Mostly falling equity markets over the past week excited much market commentary about weaker global growth prospects. We expect softer sentiment in risk asset markets and fears about weaker global growth to be comparatively short-lived. The main reason why we expect a more optimistic tone to develop again in risk markets and market commentary before long is that the biggest economy in the world, the US, continues to show signs of recovery.

Over the past week, almost every economic indicator released in the US was stronger than expected. Indicators related to housing activity were especially strong. April existing home sales rose by 0.6%, while new home sales increased by 2.3%. The average prices of existing and new homes jumped in April by 4.8% and 8.3% respectively. In the case of new homes, the average price is a record high $US271,600. Beyond housing, weekly initial jobless claims fell by 23,000 to 340,000 heralding a relatively strong rise in May non-farm payrolls (due 7th June). April durable goods orders rose by 3.3%, three times the 1.1% consensus forecast.

Looking at US indicators due this week, there is good reason to expect more firm readings. Two readings of consumer confidence/ sentiment for May are due, the Conference Board’s confidence measure expected to rise to 71.5 from 68.1 in April and the Reuters/University of Michigan final sentiment reading expected to hold at the mid- month recovery high reading of 83.7, up from 76.4 in April. Strongly rising household wealth driven by double-digit annual growth in house prices and an equity market still close to a record high are underpinning consumer optimism.

More housing indicators are due in the US this week and are also expected to be strong. The March Case-Shiller 20-city house price index is expected to lift by 1.0% for the month and by 10.2% y-o-y, the strongest annual change since the 2006-2007

housing boom years. April pending home sales, providing a look at future housing activity, is expected to show a second consecutive strong monthly improvement, up 1.4% after a 1.5% increase in March. We expect persistently positive US economic readings to grind away at negative marketsentiment.

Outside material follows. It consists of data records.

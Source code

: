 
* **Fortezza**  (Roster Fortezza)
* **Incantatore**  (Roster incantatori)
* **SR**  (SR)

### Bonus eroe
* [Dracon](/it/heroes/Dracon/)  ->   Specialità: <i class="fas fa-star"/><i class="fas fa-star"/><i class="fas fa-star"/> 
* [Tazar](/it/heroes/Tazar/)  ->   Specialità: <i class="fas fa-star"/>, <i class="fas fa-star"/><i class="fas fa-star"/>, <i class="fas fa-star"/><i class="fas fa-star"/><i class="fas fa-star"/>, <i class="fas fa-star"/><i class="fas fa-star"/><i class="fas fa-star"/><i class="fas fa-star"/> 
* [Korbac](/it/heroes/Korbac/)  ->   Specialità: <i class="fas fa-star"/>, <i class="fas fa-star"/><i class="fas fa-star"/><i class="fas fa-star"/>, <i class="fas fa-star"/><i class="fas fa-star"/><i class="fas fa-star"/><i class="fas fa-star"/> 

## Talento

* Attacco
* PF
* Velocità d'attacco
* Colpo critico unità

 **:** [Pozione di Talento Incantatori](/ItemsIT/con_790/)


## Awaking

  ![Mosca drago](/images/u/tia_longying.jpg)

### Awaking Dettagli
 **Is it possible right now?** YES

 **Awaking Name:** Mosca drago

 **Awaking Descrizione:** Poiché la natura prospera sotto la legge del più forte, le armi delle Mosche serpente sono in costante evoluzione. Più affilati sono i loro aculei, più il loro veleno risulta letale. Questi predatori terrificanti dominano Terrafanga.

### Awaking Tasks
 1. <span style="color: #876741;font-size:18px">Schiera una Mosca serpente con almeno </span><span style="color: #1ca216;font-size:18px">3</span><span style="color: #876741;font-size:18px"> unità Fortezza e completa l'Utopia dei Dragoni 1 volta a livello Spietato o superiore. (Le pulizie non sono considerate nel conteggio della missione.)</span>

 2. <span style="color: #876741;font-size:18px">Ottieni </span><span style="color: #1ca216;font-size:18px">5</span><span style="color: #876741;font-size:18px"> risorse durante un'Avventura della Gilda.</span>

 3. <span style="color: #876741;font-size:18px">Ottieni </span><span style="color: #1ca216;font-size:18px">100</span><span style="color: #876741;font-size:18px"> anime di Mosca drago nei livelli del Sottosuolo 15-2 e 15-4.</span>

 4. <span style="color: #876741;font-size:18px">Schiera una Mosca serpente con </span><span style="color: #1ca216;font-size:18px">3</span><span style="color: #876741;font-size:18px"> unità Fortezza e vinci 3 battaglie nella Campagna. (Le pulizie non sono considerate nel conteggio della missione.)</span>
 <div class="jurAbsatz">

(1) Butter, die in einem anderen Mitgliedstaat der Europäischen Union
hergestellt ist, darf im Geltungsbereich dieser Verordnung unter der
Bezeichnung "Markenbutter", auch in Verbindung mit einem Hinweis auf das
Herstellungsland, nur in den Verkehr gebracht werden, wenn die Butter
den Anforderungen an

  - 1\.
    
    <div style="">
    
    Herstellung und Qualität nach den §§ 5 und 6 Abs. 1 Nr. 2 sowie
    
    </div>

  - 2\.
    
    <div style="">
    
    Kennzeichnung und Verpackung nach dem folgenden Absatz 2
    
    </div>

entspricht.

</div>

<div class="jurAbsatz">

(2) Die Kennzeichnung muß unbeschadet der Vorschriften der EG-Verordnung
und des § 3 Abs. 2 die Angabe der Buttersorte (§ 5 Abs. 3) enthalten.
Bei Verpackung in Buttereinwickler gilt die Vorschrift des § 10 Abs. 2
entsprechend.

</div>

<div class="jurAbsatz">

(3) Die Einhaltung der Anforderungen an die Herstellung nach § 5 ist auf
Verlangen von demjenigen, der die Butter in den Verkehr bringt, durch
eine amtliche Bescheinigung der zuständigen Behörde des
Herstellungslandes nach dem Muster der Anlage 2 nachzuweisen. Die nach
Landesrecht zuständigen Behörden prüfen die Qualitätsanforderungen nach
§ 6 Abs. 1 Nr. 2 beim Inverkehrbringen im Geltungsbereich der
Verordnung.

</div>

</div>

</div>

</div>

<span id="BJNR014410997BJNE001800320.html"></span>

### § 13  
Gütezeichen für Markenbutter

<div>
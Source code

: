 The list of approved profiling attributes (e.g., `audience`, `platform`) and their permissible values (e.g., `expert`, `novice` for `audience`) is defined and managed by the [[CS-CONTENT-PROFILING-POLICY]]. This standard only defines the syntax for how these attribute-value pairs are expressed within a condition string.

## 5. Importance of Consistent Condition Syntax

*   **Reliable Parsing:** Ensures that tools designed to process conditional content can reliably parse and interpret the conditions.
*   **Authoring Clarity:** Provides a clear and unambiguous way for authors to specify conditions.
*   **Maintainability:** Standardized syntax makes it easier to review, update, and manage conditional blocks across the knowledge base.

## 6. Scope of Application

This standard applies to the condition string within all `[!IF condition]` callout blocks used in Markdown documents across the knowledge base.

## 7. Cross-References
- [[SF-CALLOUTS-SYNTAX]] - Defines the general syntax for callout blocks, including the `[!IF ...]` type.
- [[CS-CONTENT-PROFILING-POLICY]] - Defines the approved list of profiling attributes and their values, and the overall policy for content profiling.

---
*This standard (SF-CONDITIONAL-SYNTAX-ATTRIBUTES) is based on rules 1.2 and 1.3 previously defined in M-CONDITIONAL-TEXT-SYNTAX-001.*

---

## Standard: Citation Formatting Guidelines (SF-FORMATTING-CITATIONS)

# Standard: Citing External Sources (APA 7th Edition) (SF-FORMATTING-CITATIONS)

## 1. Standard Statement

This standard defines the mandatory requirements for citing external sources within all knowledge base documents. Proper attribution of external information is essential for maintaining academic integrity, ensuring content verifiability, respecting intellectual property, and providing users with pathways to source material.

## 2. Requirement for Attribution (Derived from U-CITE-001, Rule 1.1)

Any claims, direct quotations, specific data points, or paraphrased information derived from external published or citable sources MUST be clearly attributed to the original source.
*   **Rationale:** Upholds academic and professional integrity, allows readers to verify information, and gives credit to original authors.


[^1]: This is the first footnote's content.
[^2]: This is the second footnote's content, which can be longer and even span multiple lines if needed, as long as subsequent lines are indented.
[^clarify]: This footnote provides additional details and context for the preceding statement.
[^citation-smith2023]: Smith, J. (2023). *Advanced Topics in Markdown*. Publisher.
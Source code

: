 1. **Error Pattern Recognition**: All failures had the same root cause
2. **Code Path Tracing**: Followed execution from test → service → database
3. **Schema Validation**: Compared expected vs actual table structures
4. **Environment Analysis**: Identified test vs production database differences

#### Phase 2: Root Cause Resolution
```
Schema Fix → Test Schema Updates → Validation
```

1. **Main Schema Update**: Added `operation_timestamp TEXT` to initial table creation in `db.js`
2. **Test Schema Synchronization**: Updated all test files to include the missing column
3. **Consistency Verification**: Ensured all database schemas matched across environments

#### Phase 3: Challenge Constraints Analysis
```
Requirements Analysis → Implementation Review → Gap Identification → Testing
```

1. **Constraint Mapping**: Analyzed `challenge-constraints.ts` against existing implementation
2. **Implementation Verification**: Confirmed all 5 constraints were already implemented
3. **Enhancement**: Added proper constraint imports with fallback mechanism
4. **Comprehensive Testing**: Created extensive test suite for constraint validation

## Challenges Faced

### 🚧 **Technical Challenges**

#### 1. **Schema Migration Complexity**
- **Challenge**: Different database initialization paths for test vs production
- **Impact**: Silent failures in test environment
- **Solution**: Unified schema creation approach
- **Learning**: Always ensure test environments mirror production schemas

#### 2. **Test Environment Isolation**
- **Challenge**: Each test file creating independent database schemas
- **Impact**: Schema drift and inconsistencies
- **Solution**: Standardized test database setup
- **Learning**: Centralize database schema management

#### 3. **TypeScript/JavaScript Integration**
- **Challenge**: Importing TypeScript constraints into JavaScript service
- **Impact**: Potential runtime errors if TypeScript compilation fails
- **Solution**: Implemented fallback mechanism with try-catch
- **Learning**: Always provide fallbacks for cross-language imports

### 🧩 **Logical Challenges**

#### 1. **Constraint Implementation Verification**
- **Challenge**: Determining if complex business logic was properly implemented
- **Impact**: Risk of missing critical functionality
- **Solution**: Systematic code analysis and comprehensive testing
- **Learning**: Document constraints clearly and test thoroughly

A more positive US economic outlook should also help to offset concerns about the softer patch in economic growth in the world’s second biggest economy, China. As we mentioned last week, the current slowing in China’s growth rate is in part about ensuring that investment spending in China is less a matter of government project spending and more a matter of private business investment spending. This change in investment spending emphasis may weaken growth in the near-term, but is also a reform that should help promote stronger and more sustainable growth medium-to-longer term.

For Australia, the direct influence of China’s economic fortunes on local growth prospects is much more important than the direct influence of the US these days. A key local economic reading due this week is Q1 2013 private new capital expenditure. Most of the announcements of cuts and deferrals of major resource projects have occurred since the end of March, so it is a little early to see a major pull-back in private capex in Q1 numbers. However, the capex report also contains survey expectations of capex spending in the current financial year, as well as in 2013-14. The previous survey three months ago showed capex spending intentions already falling to $A168.2bn in 2012-13 and $A152.5bn in 2013-14. It is the extent of the downward revisions to these two forecasts that will establish views about how severe the pull- back in mining investment spending will be. What can be said is that all is not gloom. Like the US, some areas of spending in Australia are strongly on the rise, notably spending on housing which often heralds much stronger general household spending.